In Romanesco, the pyramidal shape of each floret creates a pronounced relief, highlighting its fractal nature. Researchers have shown through numerical simulations and experiments on Arabidopsis cauliflower that this property likely comes from the fact that within Romanesco buds, new buds are produced at an increasing rate as each bud grows, whereas in cauliflower, this rate remains constant.

This feature is sufficient to accelerate stem growth for each floret and give them a pyramidal shape. The fractal structure of Romanesco is essentially a "relief" version of the fractal structure of cauliflower.


Close-up of the top of a Romanesco showing the "bud" producing organs at the summit expanding as the vegetable grows.
C. Godin, Provided by the author

Our study provides a deep understanding of how gene activity combines with growth to shape flowering plants.
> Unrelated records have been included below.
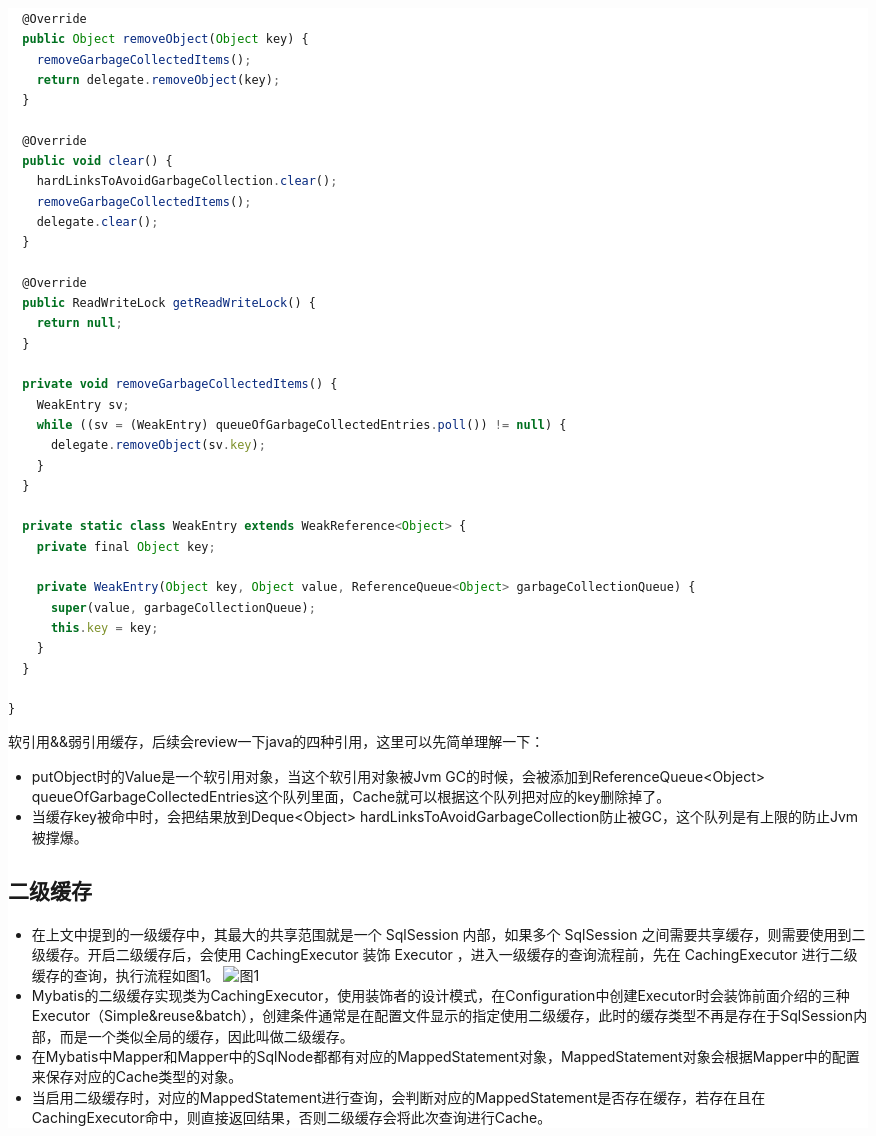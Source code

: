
 ```js
  @Override
  public Object removeObject(Object key) {
    removeGarbageCollectedItems();
    return delegate.removeObject(key);
  }

  @Override
  public void clear() {
    hardLinksToAvoidGarbageCollection.clear();
    removeGarbageCollectedItems();
    delegate.clear();
  }

  @Override
  public ReadWriteLock getReadWriteLock() {
    return null;
  }

  private void removeGarbageCollectedItems() {
    WeakEntry sv;
    while ((sv = (WeakEntry) queueOfGarbageCollectedEntries.poll()) != null) {
      delegate.removeObject(sv.key);
    }
  }

  private static class WeakEntry extends WeakReference<Object> {
    private final Object key;

    private WeakEntry(Object key, Object value, ReferenceQueue<Object> garbageCollectionQueue) {
      super(value, garbageCollectionQueue);
      this.key = key;
    }
  }

}
```

软引用&&弱引用缓存，后续会review一下java的四种引用，这里可以先简单理解一下：
- putObject时的Value是一个软引用对象，当这个软引用对象被Jvm GC的时候，会被添加到ReferenceQueue\<Object\> queueOfGarbageCollectedEntries这个队列里面，Cache就可以根据这个队列把对应的key删除掉了。
- 当缓存key被命中时，会把结果放到Deque\<Object\> hardLinksToAvoidGarbageCollection防止被GC，这个队列是有上限的防止Jvm被撑爆。

## 二级缓存

- 在上文中提到的一级缓存中，其最大的共享范围就是一个 SqlSession 内部，如果多个 SqlSession 之间需要共享缓存，则需要使用到二级缓存。开启二级缓存后，会使用 CachingExecutor 装饰 Executor ，进入一级缓存的查询流程前，先在 CachingExecutor 进行二级缓存的查询，执行流程如图1。
![][image-1]
-  Mybatis的二级缓存实现类为CachingExecutor，使用装饰者的设计模式，在Configuration中创建Executor时会装饰前面介绍的三种Executor（Simple&reuse&batch），创建条件通常是在配置文件显示的指定使用二级缓存，此时的缓存类型不再是存在于SqlSession内部，而是一个类似全局的缓存，因此叫做二级缓存。
- 在Mybatis中Mapper和Mapper中的SqlNode都都有对应的MappedStatement对象，MappedStatement对象会根据Mapper中的配置来保存对应的Cache类型的对象。
- 当启用二级缓存时，对应的MappedStatement进行查询，会判断对应的MappedStatement是否存在缓存，若存在且在CachingExecutor命中，则直接返回结果，否则二级缓存会将此次查询进行Cache。


[image-1]:	http://pt1160j8s.bkt.clouddn.com/mybatis-level2cache-structure "图1"
[image-2]:	http://pt1160j8s.bkt.clouddn.com/Mybatis-cache-query.png "Sequence Diagram"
It reveals the ability of stem buds to multiply to an extreme degree—a capacity usually concealed in nature by various mechanisms: buds either produce flowers or stems that elongate before generating new buds, creating less compact structures than cabbages; on a stem, growth priorities typically follow a hierarchy, with lateral buds often remaining dormant as long as the main bud grows; finally, the flowering mechanism itself ends a bud's activity by turning it into a flower.

All these mechanisms, which normally limit stem proliferation in most plants, are simultaneously inactivated in cauliflower, allowing it to produce these repetitive and compact stem structures.


These findings on the model plant Arabidopsis open new avenues in research and agronomy. In research, for example, they can guide our quest to identify the genetic changes during domestication that are ultimately responsible for the unique forms of cauliflowers and Romanesco. In agronomy, they provide a valuable framework to consider new advancements in domestication.

Once all the mutations responsible for the cauliflower's shape are identified, it may become possible to domesticate wild green cabbages that offer agricultural advantages (such as better resistance to diseases or higher temperatures) and have them produce cauliflowers or Romanesco. This approach, called de novo domestication, aims to accelerate the domestication process (using, for instance, genome editing techniques) that took our ancestors several millennia to achieve.